Exercise
Return every line of the data exactly as it stands.

Stored data entries

'''

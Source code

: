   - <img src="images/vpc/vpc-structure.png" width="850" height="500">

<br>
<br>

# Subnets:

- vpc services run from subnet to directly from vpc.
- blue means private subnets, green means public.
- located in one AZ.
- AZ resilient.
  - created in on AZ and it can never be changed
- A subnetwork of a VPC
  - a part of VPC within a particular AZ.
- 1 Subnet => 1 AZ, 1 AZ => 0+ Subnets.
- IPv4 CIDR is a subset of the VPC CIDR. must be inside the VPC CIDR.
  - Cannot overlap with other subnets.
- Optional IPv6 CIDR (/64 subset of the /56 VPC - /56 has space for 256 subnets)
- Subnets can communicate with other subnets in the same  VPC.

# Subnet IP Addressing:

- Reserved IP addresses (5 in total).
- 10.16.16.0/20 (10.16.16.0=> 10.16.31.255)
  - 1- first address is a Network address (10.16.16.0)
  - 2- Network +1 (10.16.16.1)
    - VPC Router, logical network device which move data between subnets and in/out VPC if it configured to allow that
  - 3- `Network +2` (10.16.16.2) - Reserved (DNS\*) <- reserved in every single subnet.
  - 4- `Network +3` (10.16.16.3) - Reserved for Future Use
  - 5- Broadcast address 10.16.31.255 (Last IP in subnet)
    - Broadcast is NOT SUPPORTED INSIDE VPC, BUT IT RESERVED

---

'''

Task output
Source code

:   - <img src="images/vpc/vpc-structure.png" width="850" height="500">

<br>
<br>

# Subnets:

- vpc services run from subnet to directly from vpc.
- blue means private subnets, green means public.
- located in one AZ.
- AZ resilient.
  - created in on AZ and it can never be changed
- A subnetwork of a VPC
  - a part of VPC within a particular AZ.
- 1 Subnet => 1 AZ, 1 AZ => 0+ Subnets.
- IPv4 CIDR is a subset of the VPC CIDR. must be inside the VPC CIDR.
  - Cannot overlap with other subnets.
- Optional IPv6 CIDR (/64 subset of the /56 VPC - /56 has space for 256 subnets)
- Subnets can communicate with other subnets in the same  VPC.

# Subnet IP Addressing:

- Reserved IP addresses (5 in total).
- 10.16.16.0/20 (10.16.16.0=> 10.16.31.255)
  - 1- first address is a Network address (10.16.16.0)
  - 2- Network +1 (10.16.16.1)
    - VPC Router, logical network device which move data between subnets and in/out VPC if it configured to allow that
  - 3- `Network +2` (10.16.16.2) - Reserved (DNS\*) <- reserved in every single subnet.
  - 4- `Network +3` (10.16.16.3) - Reserved for Future Use
  - 5- Broadcast address 10.16.31.255 (Last IP in subnet)
    - Broadcast is NOT SUPPORTED INSIDE VPC, BUT IT RESERVED

---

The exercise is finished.